REQUIRED WORK:
Copy, from the data below, each line that has the word "Countdown".

[Records from a collection]
*****
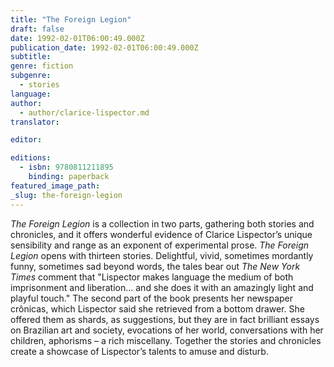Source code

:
```yaml
---
title: "The Foreign Legion"
draft: false
date: 1992-02-01T06:00:49.000Z
publication_date: 1992-02-01T06:00:49.000Z
subtitle:
genre: fiction
subgenre:
  - stories
language:
author:
  - author/clarice-lispector.md
translator:

editor:

editions:
  - isbn: 9780811211895
    binding: paperback
featured_image_path:
_slug: the-foreign-legion
---
```


_The Foreign Legion_ is a collection in two parts, gathering both stories and chronicles, and it offers wonderful evidence of Clarice Lispector’s unique sensibility and range as an exponent of experimental prose. _The Foreign Legion_ opens with thirteen stories. Delightful, vivid, sometimes mordantly funny, sometimes sad beyond words, the tales bear out _The New York Times_ comment that "Lispector makes language the medium of both imprisonment and liberation... and she does it with an amazingly light and playful touch." The second part of the book presents her newspaper crônicas, which Lispector said she retrieved from a bottom drawer. She offered them as shards, as suggestions, but they are in fact brilliant essays on Brazilian art and society, evocations of her world, conversations with her children, aphorisms – a rich miscellany. Together the stories and chronicles create a showcase of Lispector’s talents to amuse and disturb.

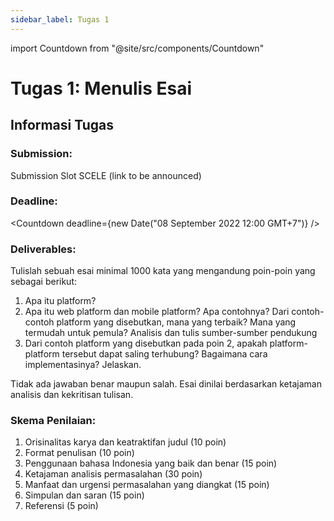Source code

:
 ```yaml
---
sidebar_label: Tugas 1
---
```


import Countdown from "@site/src/components/Countdown"

# Tugas 1: Menulis Esai
## Informasi Tugas
### Submission:
Submission Slot SCELE (link to be announced)

### Deadline: 
<Countdown deadline={new Date("08 September 2022 12:00 GMT+7")} />

### Deliverables: 
Tulislah sebuah esai minimal 1000 kata yang mengandung poin-poin yang sebagai berikut:
1. Apa itu platform?
2. Apa itu web platform dan mobile platform? Apa contohnya? Dari contoh-contoh platform yang disebutkan, mana yang terbaik? Mana yang termudah untuk pemula? Analisis dan tulis sumber-sumber pendukung
3. Dari contoh platform yang disebutkan pada poin 2, apakah platform-platform tersebut dapat saling terhubung? Bagaimana cara implementasinya? Jelaskan.

Tidak ada jawaban benar maupun salah. Esai dinilai berdasarkan ketajaman analisis dan kekritisan tulisan.

### Skema Penilaian:
1. Orisinalitas karya dan keatraktifan judul (10 poin)
2. Format penulisan (10 poin)
3. Penggunaan bahasa Indonesia yang baik dan benar (15 poin)
4. Ketajaman analisis permasalahan (30 poin)
5. Manfaat dan urgensi permasalahan yang diangkat (15 poin)
6. Simpulan dan saran (15 poin)
7. Referensi (5 poin)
*****
TASK ANSWER:
import Countdown from "@site/src/components/Countdown"
<Countdown deadline={new Date("08 September 2022 12:00 GMT+7")} />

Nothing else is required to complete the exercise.